## What you will do
Your task is to repeat the entries word for word while leaving out the pictures.

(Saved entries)
_____
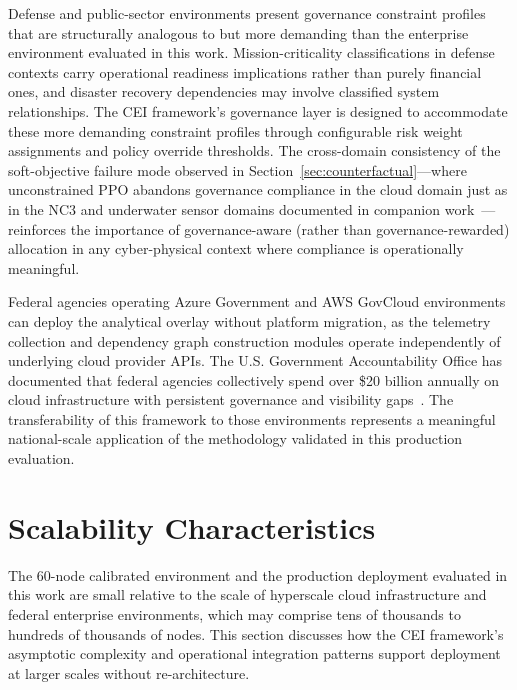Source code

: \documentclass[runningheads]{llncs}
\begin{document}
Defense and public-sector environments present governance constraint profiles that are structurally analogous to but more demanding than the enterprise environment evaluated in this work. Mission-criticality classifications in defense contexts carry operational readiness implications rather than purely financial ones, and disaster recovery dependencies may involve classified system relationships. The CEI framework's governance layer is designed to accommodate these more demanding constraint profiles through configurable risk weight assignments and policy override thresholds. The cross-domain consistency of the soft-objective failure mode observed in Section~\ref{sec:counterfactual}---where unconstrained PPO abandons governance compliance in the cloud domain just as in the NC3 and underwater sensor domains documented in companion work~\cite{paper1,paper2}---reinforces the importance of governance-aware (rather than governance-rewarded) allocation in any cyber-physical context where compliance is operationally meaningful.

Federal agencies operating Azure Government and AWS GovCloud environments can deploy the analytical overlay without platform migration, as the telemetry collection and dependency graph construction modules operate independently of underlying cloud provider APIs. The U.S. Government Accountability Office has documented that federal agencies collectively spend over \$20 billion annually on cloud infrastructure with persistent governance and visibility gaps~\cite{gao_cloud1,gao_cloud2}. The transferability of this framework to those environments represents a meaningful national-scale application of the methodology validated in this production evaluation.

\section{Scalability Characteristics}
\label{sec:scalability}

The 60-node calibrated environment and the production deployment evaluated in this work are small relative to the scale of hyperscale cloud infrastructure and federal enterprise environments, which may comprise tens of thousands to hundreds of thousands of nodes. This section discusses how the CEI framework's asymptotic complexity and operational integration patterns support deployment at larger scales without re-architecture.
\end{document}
_____
## Problem solution
Source code

: \documentclass[runningheads]{llncs}
\begin{document}
Defense and public-sector environments present governance constraint profiles that are structurally analogous to but more demanding than the enterprise environment evaluated in this work. Mission-criticality classifications in defense contexts carry operational readiness implications rather than purely financial ones, and disaster recovery dependencies may involve classified system relationships. The CEI framework's governance layer is designed to accommodate these more demanding constraint profiles through configurable risk weight assignments and policy override thresholds. The cross-domain consistency of the soft-objective failure mode observed in Section~\ref{sec:counterfactual}---where unconstrained PPO abandons governance compliance in the cloud domain just as in the NC3 and underwater sensor domains documented in companion work~\cite{paper1,paper2}---reinforces the importance of governance-aware (rather than governance-rewarded) allocation in any cyber-physical context where compliance is operationally meaningful.

Federal agencies operating Azure Government and AWS GovCloud environments can deploy the analytical overlay without platform migration, as the telemetry collection and dependency graph construction modules operate independently of underlying cloud provider APIs. The U.S. Government Accountability Office has documented that federal agencies collectively spend over \$20 billion annually on cloud infrastructure with persistent governance and visibility gaps~\cite{gao_cloud1,gao_cloud2}. The transferability of this framework to those environments represents a meaningful national-scale application of the methodology validated in this production evaluation.

\section{Scalability Characteristics}
\label{sec:scalability}

The 60-node calibrated environment and the production deployment evaluated in this work are small relative to the scale of hyperscale cloud infrastructure and federal enterprise environments, which may comprise tens of thousands to hundreds of thousands of nodes. This section discusses how the CEI framework's asymptotic complexity and operational integration patterns support deployment at larger scales without re-architecture.
\end{document}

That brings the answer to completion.